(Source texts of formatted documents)
+ + +
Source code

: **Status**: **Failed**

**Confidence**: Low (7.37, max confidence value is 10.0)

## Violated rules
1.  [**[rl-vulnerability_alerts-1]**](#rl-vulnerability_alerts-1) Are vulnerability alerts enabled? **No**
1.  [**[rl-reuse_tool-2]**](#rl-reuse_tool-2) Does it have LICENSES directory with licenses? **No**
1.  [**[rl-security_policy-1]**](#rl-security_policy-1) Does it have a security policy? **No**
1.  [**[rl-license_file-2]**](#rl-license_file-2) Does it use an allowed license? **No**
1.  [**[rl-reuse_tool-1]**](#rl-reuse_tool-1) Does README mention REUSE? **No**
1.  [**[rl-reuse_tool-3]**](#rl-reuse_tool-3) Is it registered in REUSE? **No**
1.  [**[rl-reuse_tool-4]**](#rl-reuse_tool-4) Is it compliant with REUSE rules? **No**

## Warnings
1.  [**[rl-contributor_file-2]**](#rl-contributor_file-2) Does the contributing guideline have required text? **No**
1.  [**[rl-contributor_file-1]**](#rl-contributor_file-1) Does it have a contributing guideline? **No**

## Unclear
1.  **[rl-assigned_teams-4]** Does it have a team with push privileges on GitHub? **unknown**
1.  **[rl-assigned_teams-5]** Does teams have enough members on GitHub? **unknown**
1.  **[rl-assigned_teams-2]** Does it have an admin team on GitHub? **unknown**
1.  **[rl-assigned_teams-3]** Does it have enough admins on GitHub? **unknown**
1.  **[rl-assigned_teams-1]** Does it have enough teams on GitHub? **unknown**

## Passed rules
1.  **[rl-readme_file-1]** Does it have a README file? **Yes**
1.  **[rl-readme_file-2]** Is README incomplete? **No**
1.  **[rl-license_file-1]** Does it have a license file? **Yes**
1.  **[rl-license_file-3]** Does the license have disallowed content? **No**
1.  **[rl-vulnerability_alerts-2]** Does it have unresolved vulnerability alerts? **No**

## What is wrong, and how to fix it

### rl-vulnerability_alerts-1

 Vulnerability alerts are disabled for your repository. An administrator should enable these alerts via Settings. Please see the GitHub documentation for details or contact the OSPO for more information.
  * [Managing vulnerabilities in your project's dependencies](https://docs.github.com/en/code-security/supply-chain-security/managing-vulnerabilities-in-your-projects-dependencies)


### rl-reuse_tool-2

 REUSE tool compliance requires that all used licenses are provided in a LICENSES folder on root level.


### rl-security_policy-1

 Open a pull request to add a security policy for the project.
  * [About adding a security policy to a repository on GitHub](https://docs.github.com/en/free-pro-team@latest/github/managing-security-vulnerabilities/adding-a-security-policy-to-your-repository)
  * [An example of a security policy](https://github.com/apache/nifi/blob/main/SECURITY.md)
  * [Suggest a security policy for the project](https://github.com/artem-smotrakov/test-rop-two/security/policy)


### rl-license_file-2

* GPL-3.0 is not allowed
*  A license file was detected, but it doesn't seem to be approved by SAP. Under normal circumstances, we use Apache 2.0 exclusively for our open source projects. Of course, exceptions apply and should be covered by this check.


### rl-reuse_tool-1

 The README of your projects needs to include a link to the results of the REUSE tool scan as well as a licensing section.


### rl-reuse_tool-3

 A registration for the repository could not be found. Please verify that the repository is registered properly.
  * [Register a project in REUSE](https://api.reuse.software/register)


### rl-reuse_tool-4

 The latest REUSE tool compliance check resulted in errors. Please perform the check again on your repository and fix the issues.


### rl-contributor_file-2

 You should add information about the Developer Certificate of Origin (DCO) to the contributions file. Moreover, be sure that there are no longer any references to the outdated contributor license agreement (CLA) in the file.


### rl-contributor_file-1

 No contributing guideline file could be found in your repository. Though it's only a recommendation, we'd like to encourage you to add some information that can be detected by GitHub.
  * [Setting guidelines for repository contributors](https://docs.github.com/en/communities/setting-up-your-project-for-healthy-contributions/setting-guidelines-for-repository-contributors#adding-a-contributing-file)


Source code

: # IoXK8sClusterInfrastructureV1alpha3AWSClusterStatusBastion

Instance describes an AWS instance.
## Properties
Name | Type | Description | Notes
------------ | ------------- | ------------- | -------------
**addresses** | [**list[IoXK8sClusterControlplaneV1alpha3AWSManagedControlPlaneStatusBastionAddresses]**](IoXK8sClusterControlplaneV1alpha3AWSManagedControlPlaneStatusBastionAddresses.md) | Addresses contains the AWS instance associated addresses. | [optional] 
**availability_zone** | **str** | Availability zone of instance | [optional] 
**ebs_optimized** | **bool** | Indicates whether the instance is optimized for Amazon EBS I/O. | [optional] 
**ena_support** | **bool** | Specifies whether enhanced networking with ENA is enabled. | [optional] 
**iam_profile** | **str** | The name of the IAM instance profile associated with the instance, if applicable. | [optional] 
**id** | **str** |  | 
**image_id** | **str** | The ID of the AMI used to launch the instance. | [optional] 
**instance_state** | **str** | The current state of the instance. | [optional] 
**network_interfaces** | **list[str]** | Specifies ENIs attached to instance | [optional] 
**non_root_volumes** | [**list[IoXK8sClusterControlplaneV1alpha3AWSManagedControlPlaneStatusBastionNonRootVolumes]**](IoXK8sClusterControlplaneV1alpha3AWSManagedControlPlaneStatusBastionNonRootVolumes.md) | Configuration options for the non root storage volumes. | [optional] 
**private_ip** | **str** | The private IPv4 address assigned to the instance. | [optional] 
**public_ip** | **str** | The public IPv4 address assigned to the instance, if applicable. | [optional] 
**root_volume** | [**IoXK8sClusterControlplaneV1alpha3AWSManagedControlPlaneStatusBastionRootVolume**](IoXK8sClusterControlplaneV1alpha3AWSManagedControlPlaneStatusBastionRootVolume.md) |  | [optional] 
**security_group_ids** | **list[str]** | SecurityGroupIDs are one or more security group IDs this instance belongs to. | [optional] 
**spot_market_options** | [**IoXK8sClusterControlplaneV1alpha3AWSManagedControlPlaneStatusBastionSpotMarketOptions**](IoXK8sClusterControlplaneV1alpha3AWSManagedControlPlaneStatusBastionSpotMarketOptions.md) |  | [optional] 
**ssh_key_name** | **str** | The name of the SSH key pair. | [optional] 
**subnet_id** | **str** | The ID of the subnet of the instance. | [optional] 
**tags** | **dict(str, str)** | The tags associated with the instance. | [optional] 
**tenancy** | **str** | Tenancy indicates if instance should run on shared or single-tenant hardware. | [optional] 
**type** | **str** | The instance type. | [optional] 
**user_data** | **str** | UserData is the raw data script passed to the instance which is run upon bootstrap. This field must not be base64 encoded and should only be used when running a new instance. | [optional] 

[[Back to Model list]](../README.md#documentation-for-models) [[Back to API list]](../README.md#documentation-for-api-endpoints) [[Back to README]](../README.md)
+ + +
WORK TO BE COMPLETED: Those lines above that contain the string "could" should be returned.

RESULT OF THE TASK:
 A registration for the repository could not be found. Please verify that the repository is registered properly.
 No contributing guideline file could be found in your repository. Though it's only a recommendation, we'd like to encourage you to add some information that can be detected by GitHub.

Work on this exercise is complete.